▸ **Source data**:

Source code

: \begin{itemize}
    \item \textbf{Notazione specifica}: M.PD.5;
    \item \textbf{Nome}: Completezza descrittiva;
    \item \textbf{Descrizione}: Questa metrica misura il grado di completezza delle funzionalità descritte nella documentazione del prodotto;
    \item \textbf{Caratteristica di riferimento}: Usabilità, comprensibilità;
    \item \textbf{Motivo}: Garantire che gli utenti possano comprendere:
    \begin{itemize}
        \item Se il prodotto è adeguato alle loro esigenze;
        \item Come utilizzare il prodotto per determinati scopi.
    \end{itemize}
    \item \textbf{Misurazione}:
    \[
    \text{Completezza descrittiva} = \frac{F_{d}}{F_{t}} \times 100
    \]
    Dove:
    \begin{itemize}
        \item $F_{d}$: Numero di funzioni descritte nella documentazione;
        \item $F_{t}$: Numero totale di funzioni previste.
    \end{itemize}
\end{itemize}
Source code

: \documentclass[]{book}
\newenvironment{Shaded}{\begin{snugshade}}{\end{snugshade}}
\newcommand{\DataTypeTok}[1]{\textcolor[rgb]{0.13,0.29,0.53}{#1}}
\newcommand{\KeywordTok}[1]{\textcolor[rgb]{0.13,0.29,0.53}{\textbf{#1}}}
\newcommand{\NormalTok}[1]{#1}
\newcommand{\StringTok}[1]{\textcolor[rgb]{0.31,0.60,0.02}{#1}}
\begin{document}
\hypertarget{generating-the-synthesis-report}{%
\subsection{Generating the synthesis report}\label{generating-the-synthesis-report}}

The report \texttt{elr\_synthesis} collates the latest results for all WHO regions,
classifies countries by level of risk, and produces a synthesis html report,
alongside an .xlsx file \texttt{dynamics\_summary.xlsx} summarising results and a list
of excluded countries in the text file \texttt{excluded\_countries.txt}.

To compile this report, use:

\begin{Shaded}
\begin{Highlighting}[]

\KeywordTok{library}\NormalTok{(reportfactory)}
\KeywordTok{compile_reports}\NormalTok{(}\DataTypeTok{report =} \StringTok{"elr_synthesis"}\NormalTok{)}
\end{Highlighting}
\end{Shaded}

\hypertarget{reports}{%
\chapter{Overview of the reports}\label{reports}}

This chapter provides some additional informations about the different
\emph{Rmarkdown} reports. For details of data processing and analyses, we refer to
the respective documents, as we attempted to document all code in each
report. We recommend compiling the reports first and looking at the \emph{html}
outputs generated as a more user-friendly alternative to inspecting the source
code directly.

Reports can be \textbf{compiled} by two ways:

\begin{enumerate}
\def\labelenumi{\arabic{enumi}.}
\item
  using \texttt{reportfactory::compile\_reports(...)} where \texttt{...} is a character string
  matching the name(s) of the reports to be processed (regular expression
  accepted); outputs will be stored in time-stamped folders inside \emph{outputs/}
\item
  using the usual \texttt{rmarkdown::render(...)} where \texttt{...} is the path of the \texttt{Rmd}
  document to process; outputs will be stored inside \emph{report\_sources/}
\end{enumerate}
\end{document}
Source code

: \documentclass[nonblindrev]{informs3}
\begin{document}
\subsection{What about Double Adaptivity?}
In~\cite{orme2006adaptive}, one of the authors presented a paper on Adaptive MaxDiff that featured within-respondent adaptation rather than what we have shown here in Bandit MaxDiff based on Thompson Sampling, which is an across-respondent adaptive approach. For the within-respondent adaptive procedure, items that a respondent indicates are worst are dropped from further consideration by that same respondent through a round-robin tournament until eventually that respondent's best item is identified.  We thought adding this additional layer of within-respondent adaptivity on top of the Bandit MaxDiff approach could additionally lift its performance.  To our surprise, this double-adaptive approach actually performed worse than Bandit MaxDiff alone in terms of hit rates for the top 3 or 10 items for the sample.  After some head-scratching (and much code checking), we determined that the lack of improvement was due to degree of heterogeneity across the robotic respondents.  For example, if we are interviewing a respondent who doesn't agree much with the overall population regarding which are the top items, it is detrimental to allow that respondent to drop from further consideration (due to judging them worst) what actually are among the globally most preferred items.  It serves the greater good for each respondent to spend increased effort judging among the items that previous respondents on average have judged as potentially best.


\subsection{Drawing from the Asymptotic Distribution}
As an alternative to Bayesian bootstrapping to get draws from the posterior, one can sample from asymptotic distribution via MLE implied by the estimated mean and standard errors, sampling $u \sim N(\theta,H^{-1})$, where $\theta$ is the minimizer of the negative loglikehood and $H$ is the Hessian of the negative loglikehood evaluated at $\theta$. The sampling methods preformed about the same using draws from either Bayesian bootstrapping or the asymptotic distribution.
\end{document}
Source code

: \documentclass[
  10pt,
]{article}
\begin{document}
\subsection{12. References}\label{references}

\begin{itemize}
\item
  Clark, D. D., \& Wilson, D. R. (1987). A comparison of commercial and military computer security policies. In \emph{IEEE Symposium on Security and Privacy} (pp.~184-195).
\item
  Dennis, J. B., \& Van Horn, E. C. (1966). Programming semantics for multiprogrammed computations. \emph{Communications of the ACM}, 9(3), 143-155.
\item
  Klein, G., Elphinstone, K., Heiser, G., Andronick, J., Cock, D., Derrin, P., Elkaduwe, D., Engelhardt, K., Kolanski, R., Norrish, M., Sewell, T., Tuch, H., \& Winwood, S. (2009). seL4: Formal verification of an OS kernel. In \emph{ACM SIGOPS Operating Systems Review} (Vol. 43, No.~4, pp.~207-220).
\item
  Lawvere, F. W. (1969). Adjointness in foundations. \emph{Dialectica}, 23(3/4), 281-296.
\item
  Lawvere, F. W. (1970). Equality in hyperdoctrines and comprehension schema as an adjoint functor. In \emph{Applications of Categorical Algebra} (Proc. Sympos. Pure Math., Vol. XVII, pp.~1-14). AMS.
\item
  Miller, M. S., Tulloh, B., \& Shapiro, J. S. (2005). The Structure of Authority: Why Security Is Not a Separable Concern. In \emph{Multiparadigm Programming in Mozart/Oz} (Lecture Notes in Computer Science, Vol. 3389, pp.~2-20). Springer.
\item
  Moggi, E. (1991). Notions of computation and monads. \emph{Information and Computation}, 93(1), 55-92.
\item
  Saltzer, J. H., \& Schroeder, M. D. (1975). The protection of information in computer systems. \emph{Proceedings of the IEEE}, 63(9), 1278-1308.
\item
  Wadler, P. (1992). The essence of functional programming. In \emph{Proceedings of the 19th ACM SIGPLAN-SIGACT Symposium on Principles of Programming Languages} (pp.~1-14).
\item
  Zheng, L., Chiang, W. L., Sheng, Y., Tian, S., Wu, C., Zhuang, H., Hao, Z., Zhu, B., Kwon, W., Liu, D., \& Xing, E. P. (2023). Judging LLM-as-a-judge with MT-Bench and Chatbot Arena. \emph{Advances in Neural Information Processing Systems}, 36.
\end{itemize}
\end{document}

▸ **HOW TO COMPLETE THIS TASK**: From the first line to the last, reproduce the data above exactly.

▸ **ANSWER FOR THE TASK**:
Source code

: \begin{itemize}
    \item \textbf{Notazione specifica}: M.PD.5;
    \item \textbf{Nome}: Completezza descrittiva;
    \item \textbf{Descrizione}: Questa metrica misura il grado di completezza delle funzionalità descritte nella documentazione del prodotto;
    \item \textbf{Caratteristica di riferimento}: Usabilità, comprensibilità;
    \item \textbf{Motivo}: Garantire che gli utenti possano comprendere:
    \begin{itemize}
        \item Se il prodotto è adeguato alle loro esigenze;
        \item Come utilizzare il prodotto per determinati scopi.
    \end{itemize}
    \item \textbf{Misurazione}:
    \[
    \text{Completezza descrittiva} = \frac{F_{d}}{F_{t}} \times 100
    \]
    Dove:
    \begin{itemize}
        \item $F_{d}$: Numero di funzioni descritte nella documentazione;
        \item $F_{t}$: Numero totale di funzioni previste.
    \end{itemize}
\end{itemize}
Source code

: \documentclass[]{book}
\newenvironment{Shaded}{\begin{snugshade}}{\end{snugshade}}
\newcommand{\DataTypeTok}[1]{\textcolor[rgb]{0.13,0.29,0.53}{#1}}
\newcommand{\KeywordTok}[1]{\textcolor[rgb]{0.13,0.29,0.53}{\textbf{#1}}}
\newcommand{\NormalTok}[1]{#1}
\newcommand{\StringTok}[1]{\textcolor[rgb]{0.31,0.60,0.02}{#1}}
\begin{document}
\hypertarget{generating-the-synthesis-report}{%
\subsection{Generating the synthesis report}\label{generating-the-synthesis-report}}

The report \texttt{elr\_synthesis} collates the latest results for all WHO regions,
classifies countries by level of risk, and produces a synthesis html report,
alongside an .xlsx file \texttt{dynamics\_summary.xlsx} summarising results and a list
of excluded countries in the text file \texttt{excluded\_countries.txt}.

To compile this report, use:

\begin{Shaded}
\begin{Highlighting}[]

\KeywordTok{library}\NormalTok{(reportfactory)}
\KeywordTok{compile_reports}\NormalTok{(}\DataTypeTok{report =} \StringTok{"elr_synthesis"}\NormalTok{)}
\end{Highlighting}
\end{Shaded}

\hypertarget{reports}{%
\chapter{Overview of the reports}\label{reports}}

This chapter provides some additional informations about the different
\emph{Rmarkdown} reports. For details of data processing and analyses, we refer to
the respective documents, as we attempted to document all code in each
report. We recommend compiling the reports first and looking at the \emph{html}
outputs generated as a more user-friendly alternative to inspecting the source
code directly.

Reports can be \textbf{compiled} by two ways:

\begin{enumerate}
\def\labelenumi{\arabic{enumi}.}
\item
  using \texttt{reportfactory::compile\_reports(...)} where \texttt{...} is a character string
  matching the name(s) of the reports to be processed (regular expression
  accepted); outputs will be stored in time-stamped folders inside \emph{outputs/}
\item
  using the usual \texttt{rmarkdown::render(...)} where \texttt{...} is the path of the \texttt{Rmd}
  document to process; outputs will be stored inside \emph{report\_sources/}
\end{enumerate}
\end{document}
Source code

: \documentclass[nonblindrev]{informs3}
\begin{document}
\subsection{What about Double Adaptivity?}
In~\cite{orme2006adaptive}, one of the authors presented a paper on Adaptive MaxDiff that featured within-respondent adaptation rather than what we have shown here in Bandit MaxDiff based on Thompson Sampling, which is an across-respondent adaptive approach. For the within-respondent adaptive procedure, items that a respondent indicates are worst are dropped from further consideration by that same respondent through a round-robin tournament until eventually that respondent's best item is identified.  We thought adding this additional layer of within-respondent adaptivity on top of the Bandit MaxDiff approach could additionally lift its performance.  To our surprise, this double-adaptive approach actually performed worse than Bandit MaxDiff alone in terms of hit rates for the top 3 or 10 items for the sample.  After some head-scratching (and much code checking), we determined that the lack of improvement was due to degree of heterogeneity across the robotic respondents.  For example, if we are interviewing a respondent who doesn't agree much with the overall population regarding which are the top items, it is detrimental to allow that respondent to drop from further consideration (due to judging them worst) what actually are among the globally most preferred items.  It serves the greater good for each respondent to spend increased effort judging among the items that previous respondents on average have judged as potentially best.


\subsection{Drawing from the Asymptotic Distribution}
As an alternative to Bayesian bootstrapping to get draws from the posterior, one can sample from asymptotic distribution via MLE implied by the estimated mean and standard errors, sampling $u \sim N(\theta,H^{-1})$, where $\theta$ is the minimizer of the negative loglikehood and $H$ is the Hessian of the negative loglikehood evaluated at $\theta$. The sampling methods preformed about the same using draws from either Bayesian bootstrapping or the asymptotic distribution.
\end{document}
Source code

: \documentclass[
  10pt,
]{article}
\begin{document}
\subsection{12. References}\label{references}

\begin{itemize}
\item
  Clark, D. D., \& Wilson, D. R. (1987). A comparison of commercial and military computer security policies. In \emph{IEEE Symposium on Security and Privacy} (pp.~184-195).
\item
  Dennis, J. B., \& Van Horn, E. C. (1966). Programming semantics for multiprogrammed computations. \emph{Communications of the ACM}, 9(3), 143-155.
\item
  Klein, G., Elphinstone, K., Heiser, G., Andronick, J., Cock, D., Derrin, P., Elkaduwe, D., Engelhardt, K., Kolanski, R., Norrish, M., Sewell, T., Tuch, H., \& Winwood, S. (2009). seL4: Formal verification of an OS kernel. In \emph{ACM SIGOPS Operating Systems Review} (Vol. 43, No.~4, pp.~207-220).
\item
  Lawvere, F. W. (1969). Adjointness in foundations. \emph{Dialectica}, 23(3/4), 281-296.
\item
  Lawvere, F. W. (1970). Equality in hyperdoctrines and comprehension schema as an adjoint functor. In \emph{Applications of Categorical Algebra} (Proc. Sympos. Pure Math., Vol. XVII, pp.~1-14). AMS.
\item
  Miller, M. S., Tulloh, B., \& Shapiro, J. S. (2005). The Structure of Authority: Why Security Is Not a Separable Concern. In \emph{Multiparadigm Programming in Mozart/Oz} (Lecture Notes in Computer Science, Vol. 3389, pp.~2-20). Springer.
\item
  Moggi, E. (1991). Notions of computation and monads. \emph{Information and Computation}, 93(1), 55-92.
\item
  Saltzer, J. H., \& Schroeder, M. D. (1975). The protection of information in computer systems. \emph{Proceedings of the IEEE}, 63(9), 1278-1308.
\item
  Wadler, P. (1992). The essence of functional programming. In \emph{Proceedings of the 19th ACM SIGPLAN-SIGACT Symposium on Principles of Programming Languages} (pp.~1-14).
\item
  Zheng, L., Chiang, W. L., Sheng, Y., Tian, S., Wu, C., Zhuang, H., Hao, Z., Zhu, B., Kwon, W., Liu, D., \& Xing, E. P. (2023). Judging LLM-as-a-judge with MT-Bench and Chatbot Arena. \emph{Advances in Neural Information Processing Systems}, 36.
\end{itemize}
\end{document}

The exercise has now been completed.